• [Required action]: Return each record shown beneath, word for word.

• [Source records]:
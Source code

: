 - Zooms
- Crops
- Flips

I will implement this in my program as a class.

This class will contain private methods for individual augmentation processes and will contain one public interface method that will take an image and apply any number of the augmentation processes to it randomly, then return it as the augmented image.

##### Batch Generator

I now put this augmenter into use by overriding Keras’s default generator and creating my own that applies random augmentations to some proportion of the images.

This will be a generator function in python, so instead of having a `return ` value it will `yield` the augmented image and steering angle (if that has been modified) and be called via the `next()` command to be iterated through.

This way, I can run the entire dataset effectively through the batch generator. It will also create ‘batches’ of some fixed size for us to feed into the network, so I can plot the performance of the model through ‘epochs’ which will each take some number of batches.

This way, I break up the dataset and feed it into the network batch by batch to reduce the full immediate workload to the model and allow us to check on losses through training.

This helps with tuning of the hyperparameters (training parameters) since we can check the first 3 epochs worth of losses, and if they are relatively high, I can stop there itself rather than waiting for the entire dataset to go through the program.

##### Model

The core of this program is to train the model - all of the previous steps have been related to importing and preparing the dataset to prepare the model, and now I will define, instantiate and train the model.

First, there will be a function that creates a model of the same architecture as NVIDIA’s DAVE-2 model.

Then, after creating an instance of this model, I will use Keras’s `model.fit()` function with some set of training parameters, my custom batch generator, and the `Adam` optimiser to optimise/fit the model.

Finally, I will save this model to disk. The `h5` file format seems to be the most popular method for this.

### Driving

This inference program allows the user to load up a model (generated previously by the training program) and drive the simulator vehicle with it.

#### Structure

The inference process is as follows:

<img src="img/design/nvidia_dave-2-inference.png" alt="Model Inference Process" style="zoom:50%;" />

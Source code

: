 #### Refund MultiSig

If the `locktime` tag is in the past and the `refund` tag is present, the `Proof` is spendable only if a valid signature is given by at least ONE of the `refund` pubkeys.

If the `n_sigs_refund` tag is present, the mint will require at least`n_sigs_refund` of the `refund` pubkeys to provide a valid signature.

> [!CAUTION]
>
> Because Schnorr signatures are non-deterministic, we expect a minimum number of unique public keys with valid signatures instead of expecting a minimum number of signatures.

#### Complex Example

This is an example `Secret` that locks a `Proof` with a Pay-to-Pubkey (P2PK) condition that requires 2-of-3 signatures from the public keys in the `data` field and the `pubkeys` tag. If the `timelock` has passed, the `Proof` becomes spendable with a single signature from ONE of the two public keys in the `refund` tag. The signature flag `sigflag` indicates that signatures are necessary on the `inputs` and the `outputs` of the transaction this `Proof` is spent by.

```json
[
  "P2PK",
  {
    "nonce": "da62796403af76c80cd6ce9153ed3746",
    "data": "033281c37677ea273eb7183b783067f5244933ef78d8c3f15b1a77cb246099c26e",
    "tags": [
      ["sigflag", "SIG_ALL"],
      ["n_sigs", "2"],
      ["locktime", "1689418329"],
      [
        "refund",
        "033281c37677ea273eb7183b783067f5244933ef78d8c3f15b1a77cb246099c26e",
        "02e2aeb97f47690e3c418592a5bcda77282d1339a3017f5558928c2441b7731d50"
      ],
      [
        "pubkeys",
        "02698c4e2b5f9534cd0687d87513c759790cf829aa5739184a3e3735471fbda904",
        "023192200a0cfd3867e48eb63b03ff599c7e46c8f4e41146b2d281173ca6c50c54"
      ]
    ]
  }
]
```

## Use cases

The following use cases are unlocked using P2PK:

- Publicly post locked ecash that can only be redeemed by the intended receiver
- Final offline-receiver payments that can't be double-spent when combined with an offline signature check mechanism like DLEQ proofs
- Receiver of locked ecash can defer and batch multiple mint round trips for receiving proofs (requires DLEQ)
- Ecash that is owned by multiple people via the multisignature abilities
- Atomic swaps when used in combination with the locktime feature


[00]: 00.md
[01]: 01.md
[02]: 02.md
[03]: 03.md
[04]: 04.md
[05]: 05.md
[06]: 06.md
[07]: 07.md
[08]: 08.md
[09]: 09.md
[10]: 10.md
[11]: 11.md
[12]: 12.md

• [Response]:
Source code

: - Zooms
- Crops
- Flips

I will implement this in my program as a class.

This class will contain private methods for individual augmentation processes and will contain one public interface method that will take an image and apply any number of the augmentation processes to it randomly, then return it as the augmented image.

##### Batch Generator

I now put this augmenter into use by overriding Keras’s default generator and creating my own that applies random augmentations to some proportion of the images.

This will be a generator function in python, so instead of having a `return ` value it will `yield` the augmented image and steering angle (if that has been modified) and be called via the `next()` command to be iterated through.

This way, I can run the entire dataset effectively through the batch generator. It will also create ‘batches’ of some fixed size for us to feed into the network, so I can plot the performance of the model through ‘epochs’ which will each take some number of batches.

This way, I break up the dataset and feed it into the network batch by batch to reduce the full immediate workload to the model and allow us to check on losses through training.

This helps with tuning of the hyperparameters (training parameters) since we can check the first 3 epochs worth of losses, and if they are relatively high, I can stop there itself rather than waiting for the entire dataset to go through the program.

##### Model

The core of this program is to train the model - all of the previous steps have been related to importing and preparing the dataset to prepare the model, and now I will define, instantiate and train the model.

First, there will be a function that creates a model of the same architecture as NVIDIA’s DAVE-2 model.

Then, after creating an instance of this model, I will use Keras’s `model.fit()` function with some set of training parameters, my custom batch generator, and the `Adam` optimiser to optimise/fit the model.

Finally, I will save this model to disk. The `h5` file format seems to be the most popular method for this.

### Driving

This inference program allows the user to load up a model (generated previously by the training program) and drive the simulator vehicle with it.

#### Structure

The inference process is as follows:

<img src="img/design/nvidia_dave-2-inference.png" alt="Model Inference Process" style="zoom:50%;" />

Source code

: #### Refund MultiSig

If the `locktime` tag is in the past and the `refund` tag is present, the `Proof` is spendable only if a valid signature is given by at least ONE of the `refund` pubkeys.

If the `n_sigs_refund` tag is present, the mint will require at least`n_sigs_refund` of the `refund` pubkeys to provide a valid signature.

> [!CAUTION]
>
> Because Schnorr signatures are non-deterministic, we expect a minimum number of unique public keys with valid signatures instead of expecting a minimum number of signatures.

#### Complex Example

This is an example `Secret` that locks a `Proof` with a Pay-to-Pubkey (P2PK) condition that requires 2-of-3 signatures from the public keys in the `data` field and the `pubkeys` tag. If the `timelock` has passed, the `Proof` becomes spendable with a single signature from ONE of the two public keys in the `refund` tag. The signature flag `sigflag` indicates that signatures are necessary on the `inputs` and the `outputs` of the transaction this `Proof` is spent by.

```json
[
  "P2PK",
  {
    "nonce": "da62796403af76c80cd6ce9153ed3746",
    "data": "033281c37677ea273eb7183b783067f5244933ef78d8c3f15b1a77cb246099c26e",
    "tags": [
      ["sigflag", "SIG_ALL"],
      ["n_sigs", "2"],
      ["locktime", "1689418329"],
      [
        "refund",
        "033281c37677ea273eb7183b783067f5244933ef78d8c3f15b1a77cb246099c26e",
        "02e2aeb97f47690e3c418592a5bcda77282d1339a3017f5558928c2441b7731d50"
      ],
      [
        "pubkeys",
        "02698c4e2b5f9534cd0687d87513c759790cf829aa5739184a3e3735471fbda904",
        "023192200a0cfd3867e48eb63b03ff599c7e46c8f4e41146b2d281173ca6c50c54"
      ]
    ]
  }
]
```

## Use cases

The following use cases are unlocked using P2PK:

- Publicly post locked ecash that can only be redeemed by the intended receiver
- Final offline-receiver payments that can't be double-spent when combined with an offline signature check mechanism like DLEQ proofs
- Receiver of locked ecash can defer and batch multiple mint round trips for receiving proofs (requires DLEQ)
- Ecash that is owned by multiple people via the multisignature abilities
- Atomic swaps when used in combination with the locktime feature


[00]: 00.md
[01]: 01.md
[02]: 02.md
[03]: 03.md
[04]: 04.md
[05]: 05.md
[06]: 06.md
[07]: 07.md
[08]: 08.md
[09]: 09.md
[10]: 10.md
[11]: 11.md
[12]: 12.md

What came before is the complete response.